Monday, June 30, 2014

grammatical number - "40-50 years old" vs. "40-50 year olds" when referring to a group



In formal research, which is more correct, and why:





  • the group of 40-50 years old
    OR

  • the group of 40-50 year olds



In any case the phrase in bold is to be treated as a noun only, as in:





The middle group of executives, ie. 40-50 years old is well
balanced....




Without a range, the hyphenation rules I am used to would suggest "15-year olds" for instance. However "the 15-25-year olds ..." doesn't present well, does it?



There are related questions here, but none that seem to exactly address this topic. Eg.



Pluralization rule for "five-year-old children", "20 pound note", "10 mile run"

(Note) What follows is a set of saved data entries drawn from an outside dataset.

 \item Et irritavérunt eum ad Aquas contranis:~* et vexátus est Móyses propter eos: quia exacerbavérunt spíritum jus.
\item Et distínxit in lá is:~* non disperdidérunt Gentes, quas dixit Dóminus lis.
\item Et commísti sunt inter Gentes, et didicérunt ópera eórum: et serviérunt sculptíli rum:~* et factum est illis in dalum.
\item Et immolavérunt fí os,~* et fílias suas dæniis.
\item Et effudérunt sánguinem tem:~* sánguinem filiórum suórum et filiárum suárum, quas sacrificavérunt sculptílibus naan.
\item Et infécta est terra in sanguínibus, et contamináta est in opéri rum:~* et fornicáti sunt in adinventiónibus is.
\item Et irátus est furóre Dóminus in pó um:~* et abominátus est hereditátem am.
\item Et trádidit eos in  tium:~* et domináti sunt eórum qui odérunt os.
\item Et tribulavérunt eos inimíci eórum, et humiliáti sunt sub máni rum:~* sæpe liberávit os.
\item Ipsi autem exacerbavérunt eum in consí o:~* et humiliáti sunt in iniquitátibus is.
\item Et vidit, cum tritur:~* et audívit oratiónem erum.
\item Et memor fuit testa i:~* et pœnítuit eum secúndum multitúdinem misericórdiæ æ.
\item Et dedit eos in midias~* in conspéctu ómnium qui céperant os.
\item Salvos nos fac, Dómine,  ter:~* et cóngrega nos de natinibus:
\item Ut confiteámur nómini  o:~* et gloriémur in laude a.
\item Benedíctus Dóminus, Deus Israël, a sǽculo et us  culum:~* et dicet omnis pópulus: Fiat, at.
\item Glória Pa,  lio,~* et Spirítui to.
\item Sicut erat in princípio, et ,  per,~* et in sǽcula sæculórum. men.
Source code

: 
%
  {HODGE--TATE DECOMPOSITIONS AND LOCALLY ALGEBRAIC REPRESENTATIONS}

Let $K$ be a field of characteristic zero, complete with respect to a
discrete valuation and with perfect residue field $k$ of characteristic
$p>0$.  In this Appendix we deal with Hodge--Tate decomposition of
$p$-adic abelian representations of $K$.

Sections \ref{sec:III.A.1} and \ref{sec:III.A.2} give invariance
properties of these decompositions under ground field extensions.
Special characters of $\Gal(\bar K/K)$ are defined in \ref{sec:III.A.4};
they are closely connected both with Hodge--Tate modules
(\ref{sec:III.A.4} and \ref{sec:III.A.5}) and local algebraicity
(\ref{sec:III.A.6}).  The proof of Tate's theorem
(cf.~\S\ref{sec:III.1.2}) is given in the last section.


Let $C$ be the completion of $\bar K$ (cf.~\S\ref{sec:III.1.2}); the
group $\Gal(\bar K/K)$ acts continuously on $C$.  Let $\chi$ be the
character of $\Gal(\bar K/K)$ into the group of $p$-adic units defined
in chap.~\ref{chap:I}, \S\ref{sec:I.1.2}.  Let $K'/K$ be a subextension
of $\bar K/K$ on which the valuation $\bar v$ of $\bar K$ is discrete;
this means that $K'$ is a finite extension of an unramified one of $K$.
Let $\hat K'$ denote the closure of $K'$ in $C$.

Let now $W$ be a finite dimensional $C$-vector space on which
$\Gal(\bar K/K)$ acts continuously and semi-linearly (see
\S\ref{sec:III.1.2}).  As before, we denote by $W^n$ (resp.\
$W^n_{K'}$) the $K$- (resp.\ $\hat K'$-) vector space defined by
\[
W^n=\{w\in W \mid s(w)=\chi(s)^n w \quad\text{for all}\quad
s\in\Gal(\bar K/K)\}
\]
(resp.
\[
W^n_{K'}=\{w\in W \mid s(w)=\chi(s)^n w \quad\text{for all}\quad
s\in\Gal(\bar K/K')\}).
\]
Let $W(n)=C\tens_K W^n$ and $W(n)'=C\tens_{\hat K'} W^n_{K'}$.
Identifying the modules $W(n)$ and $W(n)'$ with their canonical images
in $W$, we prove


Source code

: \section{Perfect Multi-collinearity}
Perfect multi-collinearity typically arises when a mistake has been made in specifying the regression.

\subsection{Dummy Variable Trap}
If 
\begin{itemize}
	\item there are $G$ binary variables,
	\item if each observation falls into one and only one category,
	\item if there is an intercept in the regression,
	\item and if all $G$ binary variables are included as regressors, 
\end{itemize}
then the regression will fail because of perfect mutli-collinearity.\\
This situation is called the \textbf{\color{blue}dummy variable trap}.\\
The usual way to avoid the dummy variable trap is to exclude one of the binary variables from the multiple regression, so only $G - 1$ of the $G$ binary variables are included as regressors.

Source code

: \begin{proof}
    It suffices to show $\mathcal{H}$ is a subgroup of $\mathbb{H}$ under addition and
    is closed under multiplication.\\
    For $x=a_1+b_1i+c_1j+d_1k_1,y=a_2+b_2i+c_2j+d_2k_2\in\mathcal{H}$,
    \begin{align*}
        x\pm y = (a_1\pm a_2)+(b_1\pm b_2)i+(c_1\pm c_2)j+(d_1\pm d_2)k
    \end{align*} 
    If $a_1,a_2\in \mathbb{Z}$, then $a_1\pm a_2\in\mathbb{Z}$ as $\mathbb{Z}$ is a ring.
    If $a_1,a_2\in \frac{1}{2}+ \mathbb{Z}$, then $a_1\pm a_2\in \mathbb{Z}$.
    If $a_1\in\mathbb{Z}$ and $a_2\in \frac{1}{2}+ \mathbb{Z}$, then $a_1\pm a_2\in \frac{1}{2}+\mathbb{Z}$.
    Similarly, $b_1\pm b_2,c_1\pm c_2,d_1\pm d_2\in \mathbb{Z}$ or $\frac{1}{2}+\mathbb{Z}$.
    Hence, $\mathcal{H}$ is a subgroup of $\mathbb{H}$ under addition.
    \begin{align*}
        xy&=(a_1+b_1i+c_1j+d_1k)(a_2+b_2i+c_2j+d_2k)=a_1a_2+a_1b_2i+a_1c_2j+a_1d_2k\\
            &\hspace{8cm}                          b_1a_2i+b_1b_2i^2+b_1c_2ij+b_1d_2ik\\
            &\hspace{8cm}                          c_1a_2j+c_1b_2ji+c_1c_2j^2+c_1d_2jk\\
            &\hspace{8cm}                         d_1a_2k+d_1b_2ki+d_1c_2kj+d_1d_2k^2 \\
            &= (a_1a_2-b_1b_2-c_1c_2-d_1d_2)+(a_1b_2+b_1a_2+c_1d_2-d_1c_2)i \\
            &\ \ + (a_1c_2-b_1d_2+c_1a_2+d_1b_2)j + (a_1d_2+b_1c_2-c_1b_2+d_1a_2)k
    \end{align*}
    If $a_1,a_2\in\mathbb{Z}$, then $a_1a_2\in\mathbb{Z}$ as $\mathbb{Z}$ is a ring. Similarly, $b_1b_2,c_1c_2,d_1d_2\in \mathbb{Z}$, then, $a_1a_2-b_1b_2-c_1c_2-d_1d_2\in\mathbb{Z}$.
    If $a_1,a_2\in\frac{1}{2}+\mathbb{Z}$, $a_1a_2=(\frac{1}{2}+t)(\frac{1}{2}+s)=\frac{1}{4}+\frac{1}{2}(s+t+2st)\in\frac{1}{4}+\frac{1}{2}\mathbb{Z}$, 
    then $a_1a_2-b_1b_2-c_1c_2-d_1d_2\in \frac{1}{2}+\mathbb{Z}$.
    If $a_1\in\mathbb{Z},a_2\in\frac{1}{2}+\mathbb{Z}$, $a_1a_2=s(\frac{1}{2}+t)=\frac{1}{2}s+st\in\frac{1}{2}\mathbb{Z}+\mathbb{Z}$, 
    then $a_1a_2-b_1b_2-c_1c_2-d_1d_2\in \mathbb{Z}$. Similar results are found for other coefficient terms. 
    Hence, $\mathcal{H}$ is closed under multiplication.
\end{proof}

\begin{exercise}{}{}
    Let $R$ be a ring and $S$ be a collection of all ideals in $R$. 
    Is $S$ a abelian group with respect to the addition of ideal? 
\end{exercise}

The main difference perhaps is that I need to use ranges, which already use a hyphen.


Answer



If you are using it as a compound adjective or noun, as in your example sentence, it should be "40-50-year-olds".



If you are using it as a separate qualifier, as in BillFranke's suggested alternate wording, than it would be "those 40-50 years old".



Confusing, perhaps, but the general rule is that when any sort of counted "thing" is used as an adjective, the object of the count is singular. "40-year-old man", "3-mile run", etc. Making it a range instead of a single number doesn't change that.



But when a number and an object of that number are used "on their own", i.e. not as a compound word, the normal rules of pluralization apply: "those 1 year old", "those 2 years old", etc.